15.1.15

Manifesto anti-lúgubre

Yo La Tengo, "Be Thankful for What You Got", in https://www.youtube.com/watch?v=NScOWSbAyIU
Seja qual for a origem: um fado, uma divindade, a autoestima, uma combinação de fatores esotéricos, a simples normalidade das coisas que não procura achamento em justificações; seja qual for a origem, desde que inscreva no firmamento a beleza de todas as coisas que nos são dadas a contemplar.
Poderão os que se opõem a tamanha manifestação de comprazimento objetar que o mundo é terrivelmente imperfeito, embebido em soezes injustiças, que o mundo que assim é não vale duas estrofes. Mas tudo pode ser ao contrário. Tudo pode ser um mapa ungido a pétalas de ouro, o mapa onde os olhos se demoram. Não adianta a resignação perante os males que são apoquentação maior. Não têm serventia os quadros pungentes, os marcos geodésicos que selam a imperfeição do mundo, a imperfeição do homem que é seu tutor. Pois se a imperfeição é património genético, aprendamos com ela, com olhos que não recuam diante dos sobressaltos, e que se assuma a imperfeição.

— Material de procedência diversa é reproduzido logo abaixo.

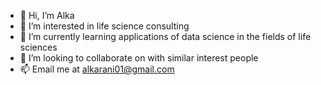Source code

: - 👋 Hi, I’m Alka
- 👀 I’m interested in life science consulting 
- 🌱 I’m currently learning applications of data science in the fields of life sciences
- 💞️ I’m looking to collaborate on with similar interest people
- 📫 Email me at alkarani01@gmail.com
<!---
alkarani01/alkarani01 is a ✨ special ✨ repository because its `README.md` (this file) appears on your GitHub profile.
You can click the Preview link to take a look at your changes.
--->
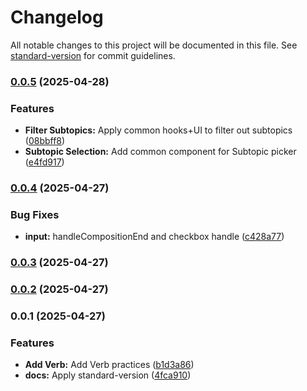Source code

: # Changelog

All notable changes to this project will be documented in this file. See [standard-version](https://github.com/conventional-changelog/standard-version) for commit guidelines.

### [0.0.5](https://github.com/Jun0S2/devoca/compare/v0.0.4...v0.0.5) (2025-04-28)


### Features

* **Filter Subtopics:** Apply common hooks+UI to filter out subtopics ([08bbff8](https://github.com/Jun0S2/devoca/commit/08bbff83694e591c7639ebd31ffe2df98951f3ac))
* **Subtopic Selection:** Add common component for Subtopic picker ([e4fd917](https://github.com/Jun0S2/devoca/commit/e4fd91793e744069e5ae96d7a08371c94bae2e07))

### [0.0.4](https://github.com/Jun0S2/devoca/compare/v0.0.3...v0.0.4) (2025-04-27)


### Bug Fixes

* **input:** handleCompositionEnd and checkbox handle ([c428a77](https://github.com/Jun0S2/devoca/commit/c428a7721e3f08a03e23fb0ebf7ce65ad01f3b36))

### [0.0.3](https://github.com/Jun0S2/devoca/compare/v0.0.2...v0.0.3) (2025-04-27)

### [0.0.2](https://github.com/Jun0S2/devoca/compare/v0.0.1...v0.0.2) (2025-04-27)

### 0.0.1 (2025-04-27)


### Features

* **Add Verb:** Add Verb practices ([b1d3a86](https://github.com/Jun0S2/devoca/commit/b1d3a8605ad4117621ff1cbb35871017dfcf49a0))
* **docs:** Apply standard-version ([4fca910](https://github.com/Jun0S2/devoca/commit/4fca910a3b9c047f6d3dec7e4d7cc8954277a9ad))
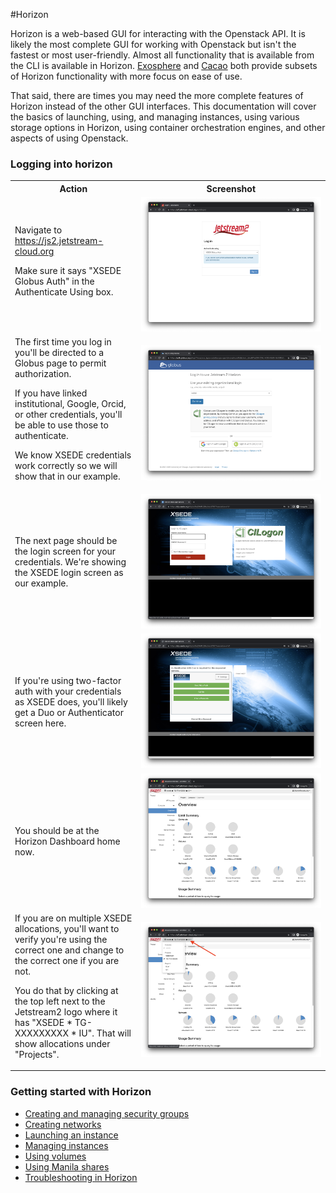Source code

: #Horizon

Horizon is a web-based GUI for interacting with the Openstack API. It is likely the most complete GUI for working with Openstack but isn't the fastest or most user-friendly. Almost all functionality that is available from the CLI is available in Horizon. [Exosphere](../exo/exo.md) and [Cacao](../atmo/intro.md) both provide subsets of Horizon functionality with more focus on ease of use.

That said, there are times you may need the more complete features of Horizon instead of the other GUI interfaces. This documentation will cover the basics of launching, using, and managing instances, using various storage options in Horizon, using container orchestration engines, and other aspects of using Openstack.

### Logging into horizon

<table>
  <tr>
    <th style="width: 40%; word-wrap: break-word;" !important>Action</th>
    <th>Screenshot</th>
  </tr>
  <tr>
    <td style="width: 40%; word-wrap: break-word;" !important>Navigate to <a href="https://js2.jetstream-cloud.org" target=_blank>https://js2.jetstream-cloud.org</a><p><p>Make sure it says "XSEDE Globus Auth" in the Authenticate Using box.</td>
    <td><a href="../../../images/JS2-Horizon-Login-Screen.png" target=_blank><img src="../../../images/JS2-Horizon-Login-Screen.png"></a>
    </td>
  </tr>
  <tr>
    <td style="width: 40%; word-wrap: break-word;" !important>The first time you log in you'll be directed to a Globus page to permit authorization.<p>
    <p>If you have linked institutional, Google, Orcid, or other credentials, you'll be able to use those to authenticate.<p> We know XSEDE credentials work correctly so we will show that in our example.<p> </td>
    <td><a href="../../../images/JS2-Globus-Screen.png" target=_blank><img src="../../../images/JS2-Globus-Screen.png"></a>
    </td>
  </tr>
  <tr>
    <td style="width: 40%; word-wrap: break-word;" !important>The next page should be the login screen for your credentials. We're showing the XSEDE login screen as our example.</td>
    <td><a href="../../../images/JS2-XSEDE-Auth-Screen.png" target=_blank><img src="../../../images/JS2-XSEDE-Auth-Screen.png"></a>
    </td>
  </tr>
  <tr>
    <td style="width: 40%; word-wrap: break-word;" !important>If you're using two-factor auth with your credentials as XSEDE does, you'll likely get a Duo or Authenticator screen here.</td>
    <td><a href="../../../images/JS2-XSEDE-Duo-Screen.png" target=_blank><img src="../../../images/JS2-XSEDE-Duo-Screen.png"></a>
    </td>
  </tr>
  <tr>
    <td style="width: 40%; word-wrap: break-word;" !important>You should be at the Horizon Dashboard home now.</td>
    <td><a href="../../../images/JS2-Horizon-Home.png" target=_blank><img src="../../../images/JS2-Horizon-Home.png"></a>
    </td>
  </tr>
  <tr>
    <td style="width: 40%; word-wrap: break-word;" !important>If you are on multiple XSEDE allocations, you'll want to verify you're using the correct one and change to the correct one if you are not. <p><p>You do that by clicking at the top left next to the Jetstream2 logo where it has "XSEDE * TG-XXXXXXXXX * IU". That will show allocations under "Projects".</td>
    <td><a href="../../../images/JS2-Horizon-Change-Projects.png" target=_blank><img src="../../../images/JS2-Horizon-Change-Projects.png"></a>
    </td>
  </tr>
</table>

### Getting started with Horizon

* [Creating and managing security groups](security_group.md)
* [Creating networks](network.md)
* [Launching an instance](launch.md)
* [Managing instances](manage.md)
* [Using volumes](storage.md)
* [Using Manila shares](manila.md)
* [Troubleshooting in Horizon](troubleshooting,md)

Método diferente (e aconselhável) é desistir da observação das fragilidades que consomem o homem. De tanta teimosia em achar as coisas pútridas que não se podem declinar, ainda vamos a caminho de tornar este espaço inabitável, uma casa onde só contam as coisas lúgubres. Para não se atrair o véu das lamentações, devemos apelar às forças que forem convocadas pela variedade de sentimentos (um fado, uma divindade, a autoestima, uma combinação de fatores esotéricos, a simples normalidade das coisas que não procura achamento em justificações). E louvaminhar o que temos nas mãos, o que nelas foi depositado por termos andado a correr atrás do vento. Da mais pura inutilidade são os prantos tecidos pelas coisas que deixaram de ter residência nas mãos que são nossas. Perderam-se nos vestígios do vento que demandou outras latitudes, por força da vontade ou sem ser por seu intermédio.
Só conta a grandeza do que é nosso, do que há em nós. Devemos louvá-lo. Em forma de gratidão, de preces, de autocontemplação narcísica diante de um espelho, de rituais genesíacos, ou da simplicidade de palavras simples – consoante a variedade heurística. Porque os lugares lúgubres são um ultraje à grandeza que somos.